-- YOUR ASSIGNMENT --
Which lines run from the line with "This is the" through the line with "3. Numpy and Scipy" in the entries below? Print them exactly, both ends included, and nothing more.

[Stored entries]
================

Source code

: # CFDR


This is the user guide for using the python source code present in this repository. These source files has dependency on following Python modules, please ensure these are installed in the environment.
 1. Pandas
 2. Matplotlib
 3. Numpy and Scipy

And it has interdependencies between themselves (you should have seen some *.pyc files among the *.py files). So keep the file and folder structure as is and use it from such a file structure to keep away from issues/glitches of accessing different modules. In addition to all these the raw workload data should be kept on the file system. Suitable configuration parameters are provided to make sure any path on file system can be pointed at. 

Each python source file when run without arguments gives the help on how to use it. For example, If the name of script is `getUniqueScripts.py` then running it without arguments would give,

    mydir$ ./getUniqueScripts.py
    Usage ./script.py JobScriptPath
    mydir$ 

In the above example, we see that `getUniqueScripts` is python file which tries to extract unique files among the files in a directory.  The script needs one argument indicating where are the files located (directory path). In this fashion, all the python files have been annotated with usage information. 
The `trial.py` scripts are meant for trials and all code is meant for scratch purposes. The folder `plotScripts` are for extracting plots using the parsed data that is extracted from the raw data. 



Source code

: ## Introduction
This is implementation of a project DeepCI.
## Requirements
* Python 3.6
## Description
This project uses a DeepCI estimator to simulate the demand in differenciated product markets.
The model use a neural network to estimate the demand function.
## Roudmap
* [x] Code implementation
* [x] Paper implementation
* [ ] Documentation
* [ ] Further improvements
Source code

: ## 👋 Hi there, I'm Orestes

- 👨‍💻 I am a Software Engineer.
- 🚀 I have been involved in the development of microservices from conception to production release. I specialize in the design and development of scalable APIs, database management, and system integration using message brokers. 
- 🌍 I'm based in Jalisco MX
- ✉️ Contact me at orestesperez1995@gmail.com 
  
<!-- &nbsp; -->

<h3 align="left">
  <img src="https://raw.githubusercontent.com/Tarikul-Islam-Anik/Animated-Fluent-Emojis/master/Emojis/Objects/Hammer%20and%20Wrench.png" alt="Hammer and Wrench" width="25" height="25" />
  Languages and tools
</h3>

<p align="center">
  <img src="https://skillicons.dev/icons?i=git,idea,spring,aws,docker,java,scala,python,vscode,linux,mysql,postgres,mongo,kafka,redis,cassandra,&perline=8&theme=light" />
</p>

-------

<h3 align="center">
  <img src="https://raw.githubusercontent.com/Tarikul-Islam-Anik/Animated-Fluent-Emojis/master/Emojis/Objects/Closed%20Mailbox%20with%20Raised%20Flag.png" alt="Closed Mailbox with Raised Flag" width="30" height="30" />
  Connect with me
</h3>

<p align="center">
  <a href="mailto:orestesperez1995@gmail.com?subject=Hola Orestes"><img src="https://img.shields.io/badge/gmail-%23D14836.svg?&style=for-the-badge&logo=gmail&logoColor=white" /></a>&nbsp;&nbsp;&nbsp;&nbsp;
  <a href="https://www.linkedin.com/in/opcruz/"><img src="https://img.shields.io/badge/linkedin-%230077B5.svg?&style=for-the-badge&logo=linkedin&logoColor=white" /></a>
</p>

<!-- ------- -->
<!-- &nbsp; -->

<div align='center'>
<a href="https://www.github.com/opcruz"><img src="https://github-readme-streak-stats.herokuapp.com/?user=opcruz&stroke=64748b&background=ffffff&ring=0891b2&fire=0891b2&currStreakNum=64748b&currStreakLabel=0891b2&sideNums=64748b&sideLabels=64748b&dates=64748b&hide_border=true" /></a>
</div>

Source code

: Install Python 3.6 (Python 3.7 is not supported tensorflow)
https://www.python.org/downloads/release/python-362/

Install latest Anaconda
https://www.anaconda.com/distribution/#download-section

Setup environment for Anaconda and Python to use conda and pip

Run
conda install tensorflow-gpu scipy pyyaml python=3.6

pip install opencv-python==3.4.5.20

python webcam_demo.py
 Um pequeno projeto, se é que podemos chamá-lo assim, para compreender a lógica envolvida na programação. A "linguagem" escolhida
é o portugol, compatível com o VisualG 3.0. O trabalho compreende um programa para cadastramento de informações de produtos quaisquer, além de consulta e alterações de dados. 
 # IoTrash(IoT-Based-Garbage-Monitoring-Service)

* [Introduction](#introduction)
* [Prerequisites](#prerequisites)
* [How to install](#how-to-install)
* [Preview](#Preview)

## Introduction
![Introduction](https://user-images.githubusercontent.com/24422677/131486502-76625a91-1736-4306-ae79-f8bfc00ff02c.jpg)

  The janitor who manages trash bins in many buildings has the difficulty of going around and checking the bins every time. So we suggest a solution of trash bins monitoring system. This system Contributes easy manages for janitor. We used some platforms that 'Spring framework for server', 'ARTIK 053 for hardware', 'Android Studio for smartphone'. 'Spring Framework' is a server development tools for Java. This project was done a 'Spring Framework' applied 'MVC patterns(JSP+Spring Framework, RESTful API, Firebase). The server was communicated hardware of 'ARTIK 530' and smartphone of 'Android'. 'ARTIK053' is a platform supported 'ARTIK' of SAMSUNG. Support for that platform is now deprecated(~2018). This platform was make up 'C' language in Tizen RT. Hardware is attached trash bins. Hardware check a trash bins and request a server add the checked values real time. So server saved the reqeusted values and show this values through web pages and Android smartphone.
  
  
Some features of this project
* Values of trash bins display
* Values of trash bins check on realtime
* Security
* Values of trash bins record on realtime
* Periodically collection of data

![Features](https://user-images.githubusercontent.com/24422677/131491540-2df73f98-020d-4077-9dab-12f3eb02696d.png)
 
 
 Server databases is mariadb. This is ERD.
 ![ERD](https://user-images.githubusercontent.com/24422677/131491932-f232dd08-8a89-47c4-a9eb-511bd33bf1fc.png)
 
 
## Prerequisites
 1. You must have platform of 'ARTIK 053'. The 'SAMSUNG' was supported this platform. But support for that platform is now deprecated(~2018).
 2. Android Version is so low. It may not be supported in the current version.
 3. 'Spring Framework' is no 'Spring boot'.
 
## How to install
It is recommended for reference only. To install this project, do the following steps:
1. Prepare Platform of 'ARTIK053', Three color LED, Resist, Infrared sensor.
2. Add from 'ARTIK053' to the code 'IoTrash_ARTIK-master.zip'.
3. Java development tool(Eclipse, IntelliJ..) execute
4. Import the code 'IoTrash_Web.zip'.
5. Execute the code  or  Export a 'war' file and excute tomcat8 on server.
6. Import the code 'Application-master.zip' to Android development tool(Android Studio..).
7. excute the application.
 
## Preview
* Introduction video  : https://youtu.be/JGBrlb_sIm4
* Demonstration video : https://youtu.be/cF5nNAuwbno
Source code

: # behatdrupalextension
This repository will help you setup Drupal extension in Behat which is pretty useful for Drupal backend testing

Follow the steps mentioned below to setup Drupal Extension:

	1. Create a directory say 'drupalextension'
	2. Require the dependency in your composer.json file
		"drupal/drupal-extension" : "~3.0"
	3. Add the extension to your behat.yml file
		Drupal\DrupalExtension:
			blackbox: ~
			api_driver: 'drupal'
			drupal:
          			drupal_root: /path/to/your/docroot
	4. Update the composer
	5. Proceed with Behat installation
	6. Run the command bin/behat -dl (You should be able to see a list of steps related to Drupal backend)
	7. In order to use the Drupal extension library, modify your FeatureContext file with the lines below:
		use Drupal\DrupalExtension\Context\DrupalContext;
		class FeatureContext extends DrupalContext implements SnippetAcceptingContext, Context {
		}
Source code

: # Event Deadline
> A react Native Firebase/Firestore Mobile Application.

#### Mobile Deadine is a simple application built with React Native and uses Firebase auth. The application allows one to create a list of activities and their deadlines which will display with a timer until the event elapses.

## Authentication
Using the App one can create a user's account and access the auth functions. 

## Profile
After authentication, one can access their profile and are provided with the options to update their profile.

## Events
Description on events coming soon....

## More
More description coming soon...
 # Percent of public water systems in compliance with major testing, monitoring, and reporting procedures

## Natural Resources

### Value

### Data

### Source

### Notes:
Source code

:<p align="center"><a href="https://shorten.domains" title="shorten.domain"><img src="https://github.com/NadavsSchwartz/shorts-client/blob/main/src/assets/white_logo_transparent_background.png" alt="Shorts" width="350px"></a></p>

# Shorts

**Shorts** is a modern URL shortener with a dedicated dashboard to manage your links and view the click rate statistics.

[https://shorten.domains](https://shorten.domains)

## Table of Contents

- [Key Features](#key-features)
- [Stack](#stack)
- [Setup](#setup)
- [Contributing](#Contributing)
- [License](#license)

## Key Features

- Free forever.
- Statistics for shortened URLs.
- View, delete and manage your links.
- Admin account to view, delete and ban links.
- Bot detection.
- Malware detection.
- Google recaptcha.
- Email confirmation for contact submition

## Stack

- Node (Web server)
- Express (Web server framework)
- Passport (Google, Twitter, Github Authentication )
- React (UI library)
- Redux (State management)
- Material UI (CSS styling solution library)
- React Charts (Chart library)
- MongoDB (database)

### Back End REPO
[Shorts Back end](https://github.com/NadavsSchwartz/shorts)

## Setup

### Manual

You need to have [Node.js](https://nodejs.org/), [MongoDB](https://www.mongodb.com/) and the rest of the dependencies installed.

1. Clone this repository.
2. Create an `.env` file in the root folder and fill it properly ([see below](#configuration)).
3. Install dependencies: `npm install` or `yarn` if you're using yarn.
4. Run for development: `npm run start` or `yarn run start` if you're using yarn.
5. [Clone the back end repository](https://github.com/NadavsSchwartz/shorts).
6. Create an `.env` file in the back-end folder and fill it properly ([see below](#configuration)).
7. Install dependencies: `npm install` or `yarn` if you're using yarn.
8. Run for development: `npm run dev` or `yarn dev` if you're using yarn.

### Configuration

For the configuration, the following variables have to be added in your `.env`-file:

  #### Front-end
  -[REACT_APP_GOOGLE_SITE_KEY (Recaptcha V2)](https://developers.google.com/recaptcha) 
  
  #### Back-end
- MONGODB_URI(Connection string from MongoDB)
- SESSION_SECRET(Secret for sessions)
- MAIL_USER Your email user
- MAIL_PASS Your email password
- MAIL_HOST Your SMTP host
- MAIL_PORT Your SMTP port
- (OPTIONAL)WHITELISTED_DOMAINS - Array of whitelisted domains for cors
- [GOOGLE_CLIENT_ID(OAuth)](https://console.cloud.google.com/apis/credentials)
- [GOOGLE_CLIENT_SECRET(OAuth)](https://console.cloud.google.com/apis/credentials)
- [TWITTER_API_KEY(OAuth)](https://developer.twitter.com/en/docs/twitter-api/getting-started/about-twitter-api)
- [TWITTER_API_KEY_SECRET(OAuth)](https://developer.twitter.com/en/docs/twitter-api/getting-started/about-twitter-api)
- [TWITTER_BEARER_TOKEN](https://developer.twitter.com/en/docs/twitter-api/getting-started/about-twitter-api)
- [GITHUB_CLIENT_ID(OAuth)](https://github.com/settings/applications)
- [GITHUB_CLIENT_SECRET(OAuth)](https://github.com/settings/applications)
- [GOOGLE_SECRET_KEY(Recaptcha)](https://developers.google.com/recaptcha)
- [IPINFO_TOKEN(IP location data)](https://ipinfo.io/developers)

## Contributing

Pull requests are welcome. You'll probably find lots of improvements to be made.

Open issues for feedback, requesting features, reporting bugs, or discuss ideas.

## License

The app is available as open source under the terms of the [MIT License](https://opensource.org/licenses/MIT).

================

-- RESPONSE --
This is the user guide for using the python source code present in this repository. These source files has dependency on following Python modules, please ensure these are installed in the environment.
 1. Pandas
 2. Matplotlib
 3. Numpy and Scipy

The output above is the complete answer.